Kempten braucht eine Willkommenskultur statt Fremdenhass

10. September 2014

Als Integrationsbeauftragter des Kemptener Stadtrats und als Vorsitzender des Integrationsbeirats ist es meine Pflicht zu der geplanten Notunterkunft und zu den fremdenfeindlichen Äußerungen der Anlieger Stellung zu beziehen. Kempten betreibt seit Jahrzehnten eine erfolgreiche Integrationspolitik. Menschen aus rund 120 Nationen leben friedlich miteinander und die kulturelle Vielfalt bereichert die Stadt und stellt damit einen positiven Faktor dar für den Wirtschaftsstandort Kempten. Fremdenfeindliches Verhalten ist die große Ausnahme. Seit vielen Jahren leben in der Massenunterkunft am Rübezahlweg durchschnittlich 140 Asylbewerber, die auf eine Entscheidung in ihren Verfahren warten. Auch der Rübezahlweg ist ein Wohngebiet, aber mehr als übliche Konflikte sind mir von dort nicht bekannt. Die extreme Notlage durch den enormen Ansturm von Flüchtlingen erfordert allenthalben, auch in Kempten, die Bereitstellung von Unterkünften. Das Ämtergebäude in der Maler-Lochbihler-Straße ist zwar nicht ideal, aber für ein vorübergehendes Aufnahmelager immer noch besser geeignet als eine abgesperrte Unterkunft in einer Kaserne - was offensichtlich einige Anlieger lieber hätten.

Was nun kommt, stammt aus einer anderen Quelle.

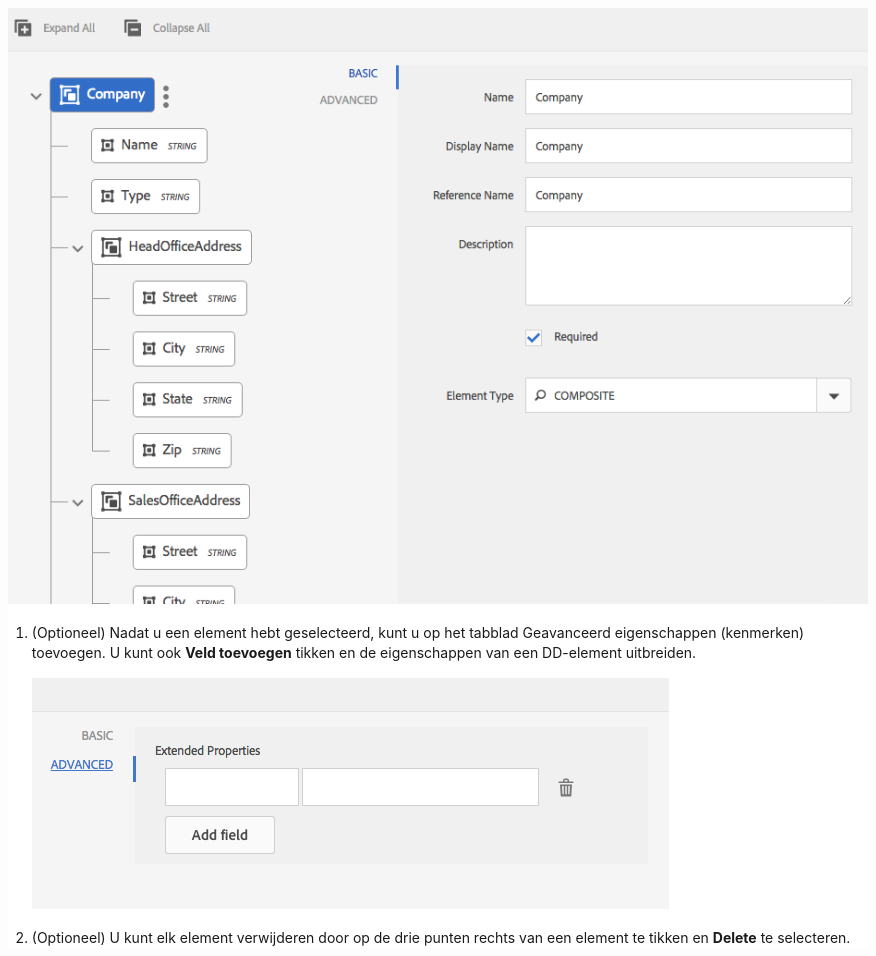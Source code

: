   ![2_addddpropertiesbasic](assets/2_addddpropertiesbasic.png)

1. (Optioneel) Nadat u een element hebt geselecteerd, kunt u op het tabblad Geavanceerd eigenschappen (kenmerken) toevoegen. U kunt ook **Veld toevoegen** tikken en de eigenschappen van een DD-element uitbreiden.

   ![3_addPropertyAdvanced](assets/3_addddpropertiesadvanced.png)

1. (Optioneel) U kunt elk element verwijderen door op de drie punten rechts van een element te tikken en **Delete** te selecteren.
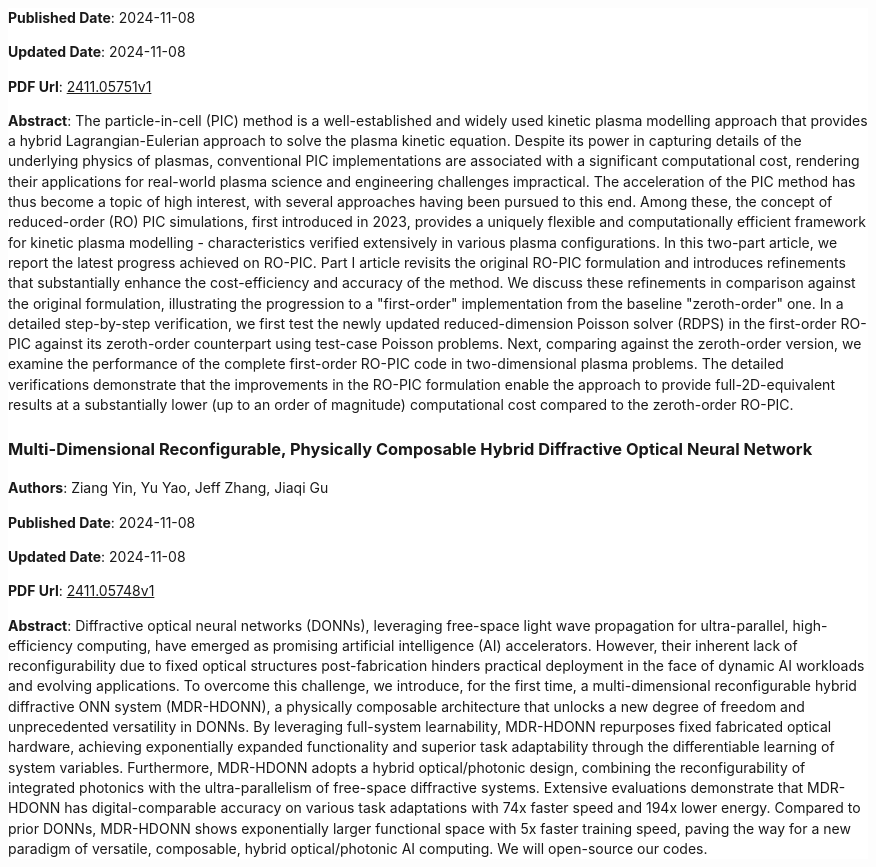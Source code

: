 **Published Date**: 2024-11-08

**Updated Date**: 2024-11-08

**PDF Url**: [2411.05751v1](http://arxiv.org/pdf/2411.05751v1)

**Abstract**: The particle-in-cell (PIC) method is a well-established and widely used
kinetic plasma modelling approach that provides a hybrid Lagrangian-Eulerian
approach to solve the plasma kinetic equation. Despite its power in capturing
details of the underlying physics of plasmas, conventional PIC implementations
are associated with a significant computational cost, rendering their
applications for real-world plasma science and engineering challenges
impractical. The acceleration of the PIC method has thus become a topic of high
interest, with several approaches having been pursued to this end. Among these,
the concept of reduced-order (RO) PIC simulations, first introduced in 2023,
provides a uniquely flexible and computationally efficient framework for
kinetic plasma modelling - characteristics verified extensively in various
plasma configurations. In this two-part article, we report the latest progress
achieved on RO-PIC. Part I article revisits the original RO-PIC formulation and
introduces refinements that substantially enhance the cost-efficiency and
accuracy of the method. We discuss these refinements in comparison against the
original formulation, illustrating the progression to a "first-order"
implementation from the baseline "zeroth-order" one. In a detailed step-by-step
verification, we first test the newly updated reduced-dimension Poisson solver
(RDPS) in the first-order RO-PIC against its zeroth-order counterpart using
test-case Poisson problems. Next, comparing against the zeroth-order version,
we examine the performance of the complete first-order RO-PIC code in
two-dimensional plasma problems. The detailed verifications demonstrate that
the improvements in the RO-PIC formulation enable the approach to provide
full-2D-equivalent results at a substantially lower (up to an order of
magnitude) computational cost compared to the zeroth-order RO-PIC.


### Multi-Dimensional Reconfigurable, Physically Composable Hybrid Diffractive Optical Neural Network
**Authors**: Ziang Yin, Yu Yao, Jeff Zhang, Jiaqi Gu

**Published Date**: 2024-11-08

**Updated Date**: 2024-11-08

**PDF Url**: [2411.05748v1](http://arxiv.org/pdf/2411.05748v1)

**Abstract**: Diffractive optical neural networks (DONNs), leveraging free-space light wave
propagation for ultra-parallel, high-efficiency computing, have emerged as
promising artificial intelligence (AI) accelerators. However, their inherent
lack of reconfigurability due to fixed optical structures post-fabrication
hinders practical deployment in the face of dynamic AI workloads and evolving
applications. To overcome this challenge, we introduce, for the first time, a
multi-dimensional reconfigurable hybrid diffractive ONN system (MDR-HDONN), a
physically composable architecture that unlocks a new degree of freedom and
unprecedented versatility in DONNs. By leveraging full-system learnability,
MDR-HDONN repurposes fixed fabricated optical hardware, achieving exponentially
expanded functionality and superior task adaptability through the
differentiable learning of system variables. Furthermore, MDR-HDONN adopts a
hybrid optical/photonic design, combining the reconfigurability of integrated
photonics with the ultra-parallelism of free-space diffractive systems.
Extensive evaluations demonstrate that MDR-HDONN has digital-comparable
accuracy on various task adaptations with 74x faster speed and 194x lower
energy. Compared to prior DONNs, MDR-HDONN shows exponentially larger
functional space with 5x faster training speed, paving the way for a new
paradigm of versatile, composable, hybrid optical/photonic AI computing. We
will open-source our codes.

Die ankommenden Flüchtlinge aus den Kriegsgebieten, unter ihnen auch etliche Christen aus Syrien, haben schlimmste Erlebnisse hinter sich, sind vor Verfolgung und tödlichen Gefahren geflohen. Diesen Menschen schlägt nun zumindest in den anonymen Äußerungen einiger Anlieger Fremdenfeindlichkeit und Hass entgegen. Diesen Flüchtlingen, zum Teil mit guter Qualifikation, denn darunter sind Handwerker, Lehrer, Apotheker usw. unterstellt man, dass sie stehlen und das Wohnviertel verunsichern. Diese Äußerungen erinnern an die schwärzesten Stunden deutscher Geschichte, sind menschenverachtend und lassen menschlichen Anstand, geschweige denn Nächstenliebe vermissen. Auch Flüchtlinge wollen in der Stadt einkaufen, wollen eine normale Umgebung zum Leben haben, deshalb darf man sie nicht isolieren. Kempten muss weiter eine weltoffene Stadt bleiben und statt Fremdenfeindlichkeit fordere ich eine Willkommenskultur, fordere Achtung und Respekt gegenüber den Flüchtlingen und vor allem eine menschliche Solidarität. Dankenswerter Weise zeigen einige Leserbriefe diese Haltung auch auf. Auf dem diesjährigen Programmheft zum Interkulturellen Herbst 2014 steht das japanische Sprichwort „Urteile nicht über Dinge, von denen du nur Echo und Schatten kennst. Und über Menschen erst recht nicht.“

Die SPD-Stadtratsfraktion und der SPD-Kreisverband stellen sich voll hinter die Stellungnahme ihres Fraktionsvorsitzenden Siegfried Oberdörfer, hier als Integrationsbeauftragter und Vorsitzender des Integrationsbeirats geäußert.